Золотуха - Мамин-Сибиряк Дмитрий Наркисович 5 стр.


Его хилая и тщедушная фигура с вялыми движениями и каким-то серым лицом, рядом с сестрой, казалась просто жалкой; только в иззелена-серых глазах загорался иногда насмешливый, злой огонек да широкие губы складывались в неопределенную, вызывающую улыбку. В моих глазах Гараська был просто бросовый парень, которому нечего и думать тянуться за настоящим мужиком.

– Это Гараська-то бросовый?! – удивился Бучинский, когда у нас зашла речь о нем. – Да я вам скажу, дайте мне десять старателей, за них одного Гараську не отдам. Да-с.

– Да ведь он же не может работать, как другие старатели?

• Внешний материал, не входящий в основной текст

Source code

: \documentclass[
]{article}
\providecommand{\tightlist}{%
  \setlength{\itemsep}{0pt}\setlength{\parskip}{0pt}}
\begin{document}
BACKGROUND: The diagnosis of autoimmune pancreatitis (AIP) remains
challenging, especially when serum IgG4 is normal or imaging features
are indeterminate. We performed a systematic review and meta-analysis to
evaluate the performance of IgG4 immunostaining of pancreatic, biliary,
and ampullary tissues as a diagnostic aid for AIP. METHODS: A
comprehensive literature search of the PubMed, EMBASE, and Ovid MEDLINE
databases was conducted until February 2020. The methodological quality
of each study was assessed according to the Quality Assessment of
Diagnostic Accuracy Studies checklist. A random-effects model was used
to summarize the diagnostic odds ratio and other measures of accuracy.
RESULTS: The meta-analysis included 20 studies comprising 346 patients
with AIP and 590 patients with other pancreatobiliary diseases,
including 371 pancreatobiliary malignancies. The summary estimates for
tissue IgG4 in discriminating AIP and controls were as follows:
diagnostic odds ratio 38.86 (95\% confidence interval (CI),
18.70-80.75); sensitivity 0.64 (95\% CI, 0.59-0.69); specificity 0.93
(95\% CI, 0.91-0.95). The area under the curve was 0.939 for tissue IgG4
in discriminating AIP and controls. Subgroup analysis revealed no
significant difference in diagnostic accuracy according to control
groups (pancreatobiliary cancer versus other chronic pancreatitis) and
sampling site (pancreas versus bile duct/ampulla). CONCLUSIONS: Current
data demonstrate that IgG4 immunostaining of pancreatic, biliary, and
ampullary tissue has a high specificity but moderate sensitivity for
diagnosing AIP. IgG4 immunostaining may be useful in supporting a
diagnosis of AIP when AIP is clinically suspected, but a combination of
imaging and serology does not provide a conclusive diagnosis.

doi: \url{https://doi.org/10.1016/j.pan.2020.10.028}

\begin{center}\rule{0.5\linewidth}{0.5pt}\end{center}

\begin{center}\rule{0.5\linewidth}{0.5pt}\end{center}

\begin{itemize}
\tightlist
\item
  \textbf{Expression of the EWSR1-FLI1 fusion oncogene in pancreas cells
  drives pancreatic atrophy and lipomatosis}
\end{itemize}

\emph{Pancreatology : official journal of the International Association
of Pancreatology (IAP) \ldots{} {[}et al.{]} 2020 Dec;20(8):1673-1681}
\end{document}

– Работать… что такое работать… пхэ! Лошадь работает, машина работает, вода работает… так? А Гараська – золотой человек. У него голова на плечах, а не капустный вилок, как у других. Знаете, что я вам скажу, – задумчиво прибавил Бучинский: – я не желал бы одной ночи провести вместе с этим Гараськой где-нибудь в лесу…

– Почему так?

Бучинский насосал свою трубку, исчез в облаках дыма и засмеялся:

– Вот вы живете неделю на прииске и еще год проживете и все-таки ничего не узнаете, – заговорил он. – На приисках всякий народ есть; разбойник на разбойнике… Да. Вы посмотрите только на ихние рожи: нож в руки и сейчас на большую дорогу. Ей-богу… А Гараська… Одним словом, я пятнадцать лет служу на приисках, а такого разбойника еще не видал. Он вас среди белого дня зарежет за двугривенный, да еще и зарежет не так, как другие: и концов не найти.

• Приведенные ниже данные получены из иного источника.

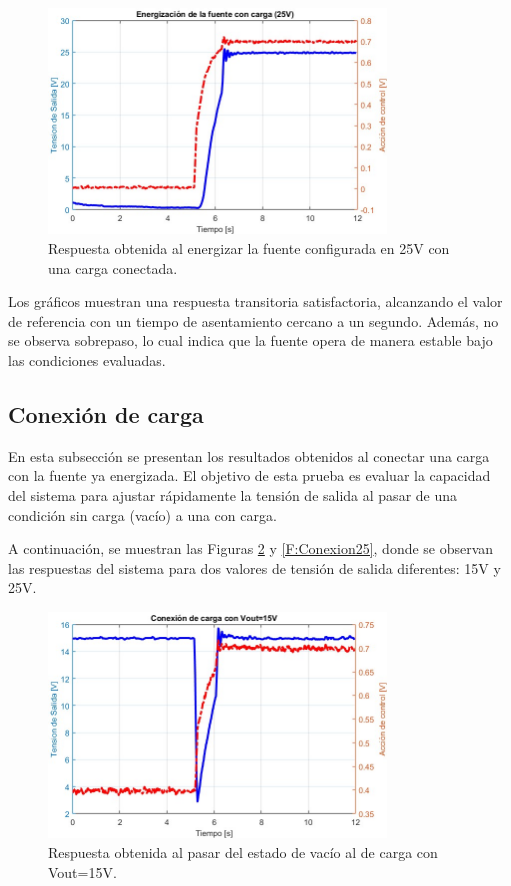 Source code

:\begin{figure}[htbp]
    \centering
    \includegraphics[width=0.8\textwidth]{./imagenes/Energizacion25.jpg}
    \caption{Respuesta obtenida al energizar la fuente configurada en 25V con una carga conectada.}
    \label{F:Energizacion25}
\end{figure}\par 
Los gráficos muestran una respuesta transitoria satisfactoria, alcanzando el valor de referencia con un tiempo de asentamiento cercano a un segundo. Además, no se observa sobrepaso, lo cual indica que la fuente opera de manera estable bajo las condiciones evaluadas.\par 

\subsection{Conexión de carga}
En esta subsección se presentan los resultados obtenidos al conectar una carga con la fuente ya energizada.  El objetivo de esta prueba es evaluar la capacidad del sistema para ajustar rápidamente la tensión de salida al pasar de una condición sin carga (vacío) a una con carga. \par
A continuación, se muestran las Figuras \ref{F:Conexion15} y \ref{F:Conexion25}, donde se observan las respuestas del sistema para dos valores de tensión de salida diferentes: 15V y 25V.\par 

\begin{figure}[htbp]
    \centering
    \includegraphics[width=0.8\textwidth]{./imagenes/Conexion2.jpg}
    \caption{Respuesta obtenida al pasar del estado de vacío al de carga con Vout=15V.}
    \label{F:Conexion15}
\end{figure}\par 

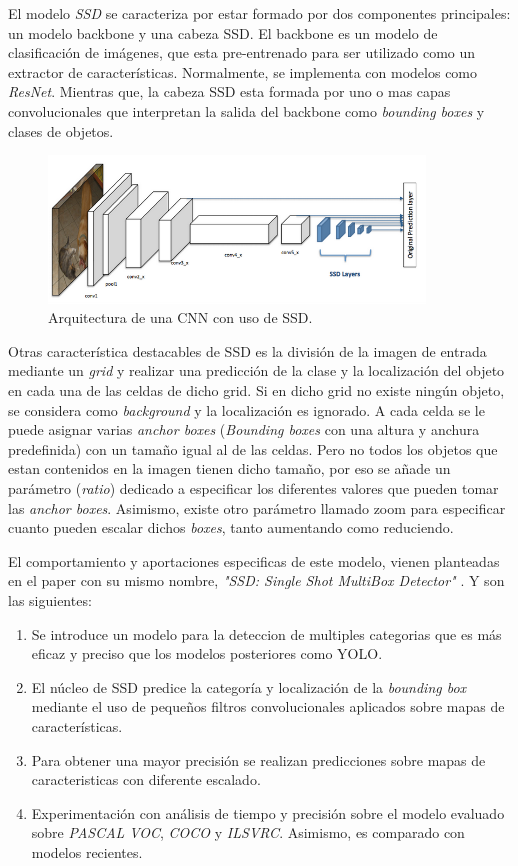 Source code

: El modelo \textit{SSD} se caracteriza por estar formado por dos componentes principales: un modelo backbone y una cabeza SSD. El backbone es un modelo de clasificación de imágenes, que esta pre-entrenado para ser utilizado como un extractor de características. Normalmente, se implementa con modelos como \textit{ResNet}. Mientras que, la cabeza SSD esta formada por uno o mas capas convolucionales que interpretan la salida del backbone como \textit{bounding boxes} y clases de objetos. \cite{ssdwork}

\begin{figure}[htp]
	\centering
	\includegraphics[width=10cm]{imagenes/cnnssd.png}
	\caption{Arquitectura de una CNN con uso de SSD.}
	\label{fig:ssd}
\end{figure}

Otras característica destacables de SSD es la división de la imagen de entrada mediante un \textit{grid} y realizar una predicción de la clase y la localización del objeto en cada una de las celdas de dicho grid. Si en dicho grid no existe ningún objeto, se considera como \textit{background} y la localización es ignorado. A cada celda se le puede asignar varias \textit{anchor boxes} (\textit{Bounding boxes} con una altura y anchura predefinida) con un tamaño igual al de las celdas. Pero no todos los objetos que estan contenidos en la imagen tienen dicho tamaño, por eso se añade un parámetro (\textit{ratio}) dedicado a especificar los diferentes valores que pueden tomar las \textit{anchor boxes}. Asimismo, existe otro parámetro llamado zoom para especificar cuanto pueden escalar dichos \textit{boxes}, tanto aumentando como reduciendo.\cite{ssdwork}

El comportamiento y aportaciones especificas de este modelo, vienen planteadas en el paper con su mismo nombre, \textit{"SSD: Single Shot MultiBox Detector"} \cite{ssd}. Y son las siguientes:

\begin{enumerate}
	\item Se introduce un modelo para la deteccion de multiples categorias que es más eficaz y preciso que los modelos posteriores como YOLO.
	\item El núcleo de SSD predice la categoría y localización de la \textit{bounding box} mediante el uso de pequeños filtros convolucionales aplicados sobre mapas de características.
	\item Para obtener una mayor precisión se realizan predicciones sobre mapas de caracteristicas con diferente escalado.
	\item Experimentación con análisis de tiempo y precisión sobre el modelo evaluado sobre \textit{PASCAL VOC}, \textit{COCO} y \textit{ILSVRC}. Asimismo, es comparado con modelos recientes.
\end{enumerate}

Бучинский любил прибавить для красного словца, и в его словах можно было верить любой половине, но эта характеристика Гараськи произвела на меня впечатление против всякого желания. При каждой встрече с Гараськой слова Бучинского вставали живыми, и мне начинало казаться, что действительно в этом изможденном теле жило что-то особенное, чему не приберешь названия, но что заставляло себя чувствовать. Когда Гараська улыбался, я испытывал неприятное чувство.

– А вам что смотреть у нас? – как-то равнодушно спрашивал Гараська, когда мы от контроля шли к его вашгерду. – Робим, как все другие…

Объяснить прямую цель своих посещений я не желал, а только постарался уверить загадочного парня в полной чистоте своих намерений.

Из выработки подозрительно глянуло на нас широкое и суровое лицо рыжего кума, а около вашгерда молча работали две женщины. Они даже не взглянули в нашу сторону. Одна, помоложе, со следами недавней красоты на помертвелом бледном лице, глухо кашляла; это была, как я узнал после, любовница Гараськи, попавшая на прииски откуда-то из глубины Чердынского уезда. Другая женщина, некрасивая и рябая, с тупым равнодушным лицом, служила живым олицетворением одной мускульной силы, без всяких признаков той сложной внутренней жизни, которая отпечатывается на человеческом лице.

– Ну, теперь видел? – коротко проговорил Гараська, когда мы осмотрели выработку и вашгерд; кум молчал, как затравленный волк, бабы смотрели в сторону.

– Отчего вас работает всего четверо? – спросил я. – Ведь неудобно…

– Кому как, а нам и так хорошо.

Я заходил несколько раз к Гараське, и эти посещения не привели ни к чему, за исключением того, разве, что кум, наконец, расступился и заговорил. Поводом для нашего сближения послужила охота. Кум снизошел даже до того, что обещал когда-нибудь в праздник сводить меня под какую-то Мохнатенькую гору, где дичи водилось видимо-невидимо. Однажды, когда я сидел в выработке кума, до меня донеслись странные звуки: в первую минуту я подумал, что кто-то причитает по покойнику, но потом уже расслышал, что это была песня.

– Ишь, развылась! – строго заметил кум, не страдавший излишней словоохотливостью и болтливостью.

– Кто это поет?

– Да Гараськина Марфутка каку-то плачу все воет… Слышь, в ихней стороне на свадьбе такие песни играют.